Instructions for the task: The answer must consist of each line below that contains the string "description".
++++ Data extracts ++++
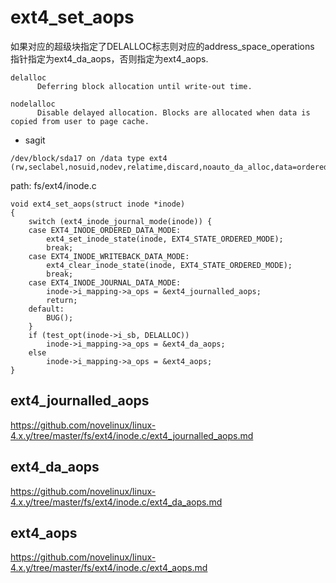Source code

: ext4_set_aops
========================================

如果对应的超级块指定了DELALLOC标志则对应的address_space_operations
指针指定为ext4_da_aops，否则指定为ext4_aops.

```
delalloc
      Deferring block allocation until write-out time.

nodelalloc
      Disable delayed allocation. Blocks are allocated when data is copied from user to page cache.
```

* sagit

```
/dev/block/sda17 on /data type ext4 (rw,seclabel,nosuid,nodev,relatime,discard,noauto_da_alloc,data=ordered)
```

path: fs/ext4/inode.c
```
void ext4_set_aops(struct inode *inode)
{
    switch (ext4_inode_journal_mode(inode)) {
    case EXT4_INODE_ORDERED_DATA_MODE:
        ext4_set_inode_state(inode, EXT4_STATE_ORDERED_MODE);
        break;
    case EXT4_INODE_WRITEBACK_DATA_MODE:
        ext4_clear_inode_state(inode, EXT4_STATE_ORDERED_MODE);
        break;
    case EXT4_INODE_JOURNAL_DATA_MODE:
        inode->i_mapping->a_ops = &ext4_journalled_aops;
        return;
    default:
        BUG();
    }
    if (test_opt(inode->i_sb, DELALLOC))
        inode->i_mapping->a_ops = &ext4_da_aops;
    else
        inode->i_mapping->a_ops = &ext4_aops;
}
```



ext4_journalled_aops
----------------------------------------

https://github.com/novelinux/linux-4.x.y/tree/master/fs/ext4/inode.c/ext4_journalled_aops.md

ext4_da_aops
----------------------------------------

https://github.com/novelinux/linux-4.x.y/tree/master/fs/ext4/inode.c/ext4_da_aops.md

ext4_aops
----------------------------------------

https://github.com/novelinux/linux-4.x.y/tree/master/fs/ext4/inode.c/ext4_aops.md
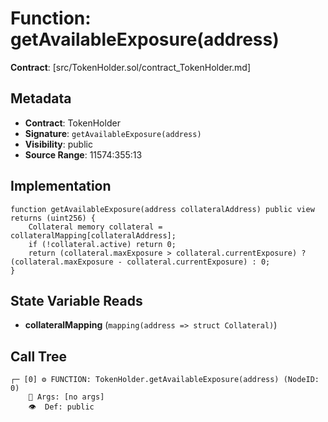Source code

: # Function: getAvailableExposure(address)

**Contract**: [src/TokenHolder.sol/contract_TokenHolder.md]

## Metadata

- **Contract**: TokenHolder
- **Signature**: `getAvailableExposure(address)`
- **Visibility**: public
- **Source Range**: 11574:355:13

## Implementation

```solidity
function getAvailableExposure(address collateralAddress) public view returns (uint256) {
    Collateral memory collateral = collateralMapping[collateralAddress];
    if (!collateral.active) return 0;
    return (collateral.maxExposure > collateral.currentExposure) ? (collateral.maxExposure - collateral.currentExposure) : 0;
}
```

## State Variable Reads

- **collateralMapping** (`mapping(address => struct Collateral)`)

## Call Tree

```
┌─ [0] ⚙️ FUNCTION: TokenHolder.getAvailableExposure(address) (NodeID: 0)
    💬 Args: [no args]
    👁️  Def: public
```
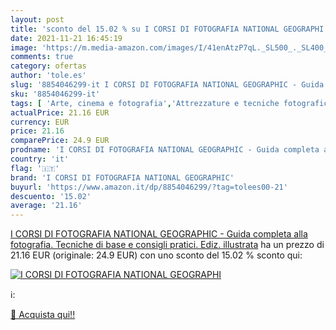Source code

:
 ```yaml
---
layout: post
title: 'sconto del 15.02 % su I CORSI DI FOTOGRAFIA NATIONAL GEOGRAPHI  '
date: 2021-11-21 16:45:19
image: 'https://m.media-amazon.com/images/I/41enAtzP7qL._SL500_._SL400_.jpg'
comments: true
category: ofertas
author: 'tole.es'
slug: '8854046299-it I CORSI DI FOTOGRAFIA NATIONAL GEOGRAPHIC - Guida completa...'
sku: '8854046299-it'
tags: [ 'Arte, cinema e fotografia','Attrezzature e tecniche fotografiche','Fotografia','Libri','i corsi di fotografia national geographic', ]
actualPrice: 21.16 EUR
currency: EUR
price: 21.16
comparePrice: 24.9 EUR
prodname: 'I CORSI DI FOTOGRAFIA NATIONAL GEOGRAPHIC - Guida completa alla fotografia. Tecniche di base e consigli pratici. Ediz. illustrata'
country: 'it'
flag: '🇮🇹'
brand: 'I CORSI DI FOTOGRAFIA NATIONAL GEOGRAPHIC'
buyurl: 'https://www.amazon.it/dp/8854046299/?tag=tolees00-21'
descuento: '15.02'
average: '21.16'
---
```


[I CORSI DI FOTOGRAFIA NATIONAL GEOGRAPHIC - Guida completa alla fotografia. Tecniche di base e consigli pratici. Ediz. illustrata](https://www.amazon.it/dp/8854046299/?tag=tolees00-21) ha un prezzo di 21.16 EUR (originale: 24.9 EUR) con uno sconto del 15.02 % sconto qui:

[![I CORSI DI FOTOGRAFIA NATIONAL GEOGRAPHI](https://m.media-amazon.com/images/I/41enAtzP7qL._SL500_._SL400_.jpg)](https://www.amazon.it/dp/8854046299/?tag=tolees00-21)

ℹ️:


[🛒 Acquista qui!!](https://www.amazon.it/dp/8854046299/?tag=tolees00-21)
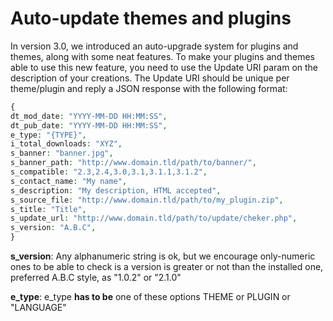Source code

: # Auto-update themes and plugins

In version 3.0, we introduced an auto-upgrade system for plugins and themes, along with some neat features. To make your plugins and themes able to use this new feature, you need to use the Update URI param on the description of your creations. The Update URI should be unique per theme/plugin and reply a JSON response with the following format:

```php
{
dt_mod_date: "YYYY-MM-DD HH:MM:SS",
dt_pub_date: "YYYY-MM-DD HH:MM:SS",
e_type: "{TYPE}",
i_total_downloads: "XYZ",
s_banner: "banner.jpg",
s_banner_path: "http://www.domain.tld/path/to/banner/",
s_compatible: "2.3,2.4,3.0,3.1,3.1.1,3.1.2",
s_contact_name: "My name",
s_description: "My description, HTML accepted",
s_source_file: "http://www.domain.tld/path/to/my_plugin.zip",
s_title: "Title",
s_update_url: "http://www.domain.tld/path/to/update/cheker.php",
s_version: "A.B.C",
}
```

  
**s\_version**: Any alphanumeric string is ok, but we encourage only-numeric ones to be able to check is a version is greater or not than the installed one, preferred A.B.C style, as "1.0.2" or "2.1.0"

  
**e\_type**: e\_type **has to be** one of these options THEME or PLUGIN or "LANGUAGE"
++++
Solution to this exercise:
In version 3.0, we introduced an auto-upgrade system for plugins and themes, along with some neat features. To make your plugins and themes able to use this new feature, you need to use the Update URI param on the description of your creations. The Update URI should be unique per theme/plugin and reply a JSON response with the following format:
s_description: "My description, HTML accepted",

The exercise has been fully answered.